++++ Material provided ++++

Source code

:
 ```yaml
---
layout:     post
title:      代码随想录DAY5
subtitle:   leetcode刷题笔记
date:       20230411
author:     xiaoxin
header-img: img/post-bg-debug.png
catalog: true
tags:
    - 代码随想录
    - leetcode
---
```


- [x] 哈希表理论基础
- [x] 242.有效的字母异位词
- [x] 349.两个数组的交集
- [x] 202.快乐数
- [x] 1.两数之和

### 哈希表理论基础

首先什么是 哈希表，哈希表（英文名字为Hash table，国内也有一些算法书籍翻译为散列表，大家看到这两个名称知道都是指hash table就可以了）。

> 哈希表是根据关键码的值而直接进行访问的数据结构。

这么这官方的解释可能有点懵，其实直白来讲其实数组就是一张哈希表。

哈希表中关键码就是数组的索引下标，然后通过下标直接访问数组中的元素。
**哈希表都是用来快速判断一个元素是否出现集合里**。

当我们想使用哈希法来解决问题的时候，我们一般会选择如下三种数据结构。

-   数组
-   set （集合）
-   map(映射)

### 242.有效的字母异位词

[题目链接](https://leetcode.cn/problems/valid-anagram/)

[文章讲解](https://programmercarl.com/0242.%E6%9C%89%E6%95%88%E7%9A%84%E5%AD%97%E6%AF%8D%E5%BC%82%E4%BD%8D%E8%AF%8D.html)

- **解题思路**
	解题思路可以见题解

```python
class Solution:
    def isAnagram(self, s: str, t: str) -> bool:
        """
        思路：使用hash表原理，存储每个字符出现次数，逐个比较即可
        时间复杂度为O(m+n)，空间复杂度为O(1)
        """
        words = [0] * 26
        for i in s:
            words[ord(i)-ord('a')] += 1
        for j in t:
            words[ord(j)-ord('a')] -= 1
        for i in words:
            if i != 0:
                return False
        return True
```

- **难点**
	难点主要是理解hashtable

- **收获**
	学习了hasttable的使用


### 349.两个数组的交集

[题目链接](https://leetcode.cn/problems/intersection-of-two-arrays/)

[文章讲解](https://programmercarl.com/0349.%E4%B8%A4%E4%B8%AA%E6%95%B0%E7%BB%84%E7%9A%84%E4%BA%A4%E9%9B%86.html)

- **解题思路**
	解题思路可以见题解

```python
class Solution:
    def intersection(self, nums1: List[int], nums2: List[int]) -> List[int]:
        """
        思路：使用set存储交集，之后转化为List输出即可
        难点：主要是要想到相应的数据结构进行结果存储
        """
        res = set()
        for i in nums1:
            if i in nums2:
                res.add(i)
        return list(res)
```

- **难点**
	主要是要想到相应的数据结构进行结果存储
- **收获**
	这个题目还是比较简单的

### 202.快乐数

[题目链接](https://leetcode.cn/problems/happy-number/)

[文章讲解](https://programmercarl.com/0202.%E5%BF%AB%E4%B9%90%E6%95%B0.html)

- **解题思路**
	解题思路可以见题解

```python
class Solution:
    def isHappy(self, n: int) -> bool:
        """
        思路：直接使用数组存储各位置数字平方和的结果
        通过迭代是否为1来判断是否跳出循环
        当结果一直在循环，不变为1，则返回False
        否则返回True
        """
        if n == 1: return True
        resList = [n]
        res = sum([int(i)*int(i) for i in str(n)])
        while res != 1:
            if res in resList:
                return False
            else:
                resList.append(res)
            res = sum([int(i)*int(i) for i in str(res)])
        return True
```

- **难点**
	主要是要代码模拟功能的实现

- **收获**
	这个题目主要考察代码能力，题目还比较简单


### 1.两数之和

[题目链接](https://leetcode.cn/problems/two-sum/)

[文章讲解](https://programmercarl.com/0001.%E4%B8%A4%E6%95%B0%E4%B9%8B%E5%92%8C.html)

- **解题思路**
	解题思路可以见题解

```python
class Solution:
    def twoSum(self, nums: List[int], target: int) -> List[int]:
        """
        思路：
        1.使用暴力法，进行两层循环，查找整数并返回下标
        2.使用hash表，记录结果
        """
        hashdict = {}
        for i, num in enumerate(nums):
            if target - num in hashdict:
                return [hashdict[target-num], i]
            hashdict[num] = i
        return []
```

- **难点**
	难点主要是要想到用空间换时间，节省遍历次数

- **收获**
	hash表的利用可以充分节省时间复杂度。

++++
++++ Material provided ++++

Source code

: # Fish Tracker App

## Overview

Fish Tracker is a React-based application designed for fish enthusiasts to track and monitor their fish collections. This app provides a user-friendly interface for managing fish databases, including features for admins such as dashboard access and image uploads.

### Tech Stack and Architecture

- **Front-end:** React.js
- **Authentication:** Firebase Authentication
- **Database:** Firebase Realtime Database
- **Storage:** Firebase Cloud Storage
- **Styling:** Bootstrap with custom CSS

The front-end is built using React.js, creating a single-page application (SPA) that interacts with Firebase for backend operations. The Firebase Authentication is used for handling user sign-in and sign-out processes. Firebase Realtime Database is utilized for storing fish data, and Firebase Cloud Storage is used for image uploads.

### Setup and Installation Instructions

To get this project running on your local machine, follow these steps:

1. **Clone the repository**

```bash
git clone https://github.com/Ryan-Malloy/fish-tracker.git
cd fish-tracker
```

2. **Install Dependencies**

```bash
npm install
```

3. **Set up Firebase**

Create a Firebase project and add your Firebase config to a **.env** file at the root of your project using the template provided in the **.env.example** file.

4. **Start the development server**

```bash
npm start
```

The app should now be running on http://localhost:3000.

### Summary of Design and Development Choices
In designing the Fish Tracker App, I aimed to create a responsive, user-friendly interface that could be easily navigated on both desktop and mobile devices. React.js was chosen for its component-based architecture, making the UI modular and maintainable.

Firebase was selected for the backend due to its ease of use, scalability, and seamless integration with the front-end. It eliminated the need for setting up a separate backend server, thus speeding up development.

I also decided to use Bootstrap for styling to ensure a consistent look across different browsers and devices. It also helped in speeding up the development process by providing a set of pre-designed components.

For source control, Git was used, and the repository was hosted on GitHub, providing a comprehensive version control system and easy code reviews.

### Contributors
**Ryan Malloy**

++++
++++ Material provided ++++

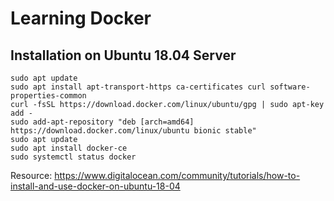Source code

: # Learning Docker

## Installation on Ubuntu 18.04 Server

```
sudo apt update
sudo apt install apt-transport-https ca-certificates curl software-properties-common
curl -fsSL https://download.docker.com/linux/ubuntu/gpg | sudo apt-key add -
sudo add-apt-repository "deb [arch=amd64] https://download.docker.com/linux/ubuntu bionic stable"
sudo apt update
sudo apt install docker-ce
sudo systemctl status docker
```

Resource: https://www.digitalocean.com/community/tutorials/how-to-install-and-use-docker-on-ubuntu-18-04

++++

Directions for this task — What is the number of lines in the entries above that contain the string "Malloy"? Reply with the number and nothing more.

Solution — 2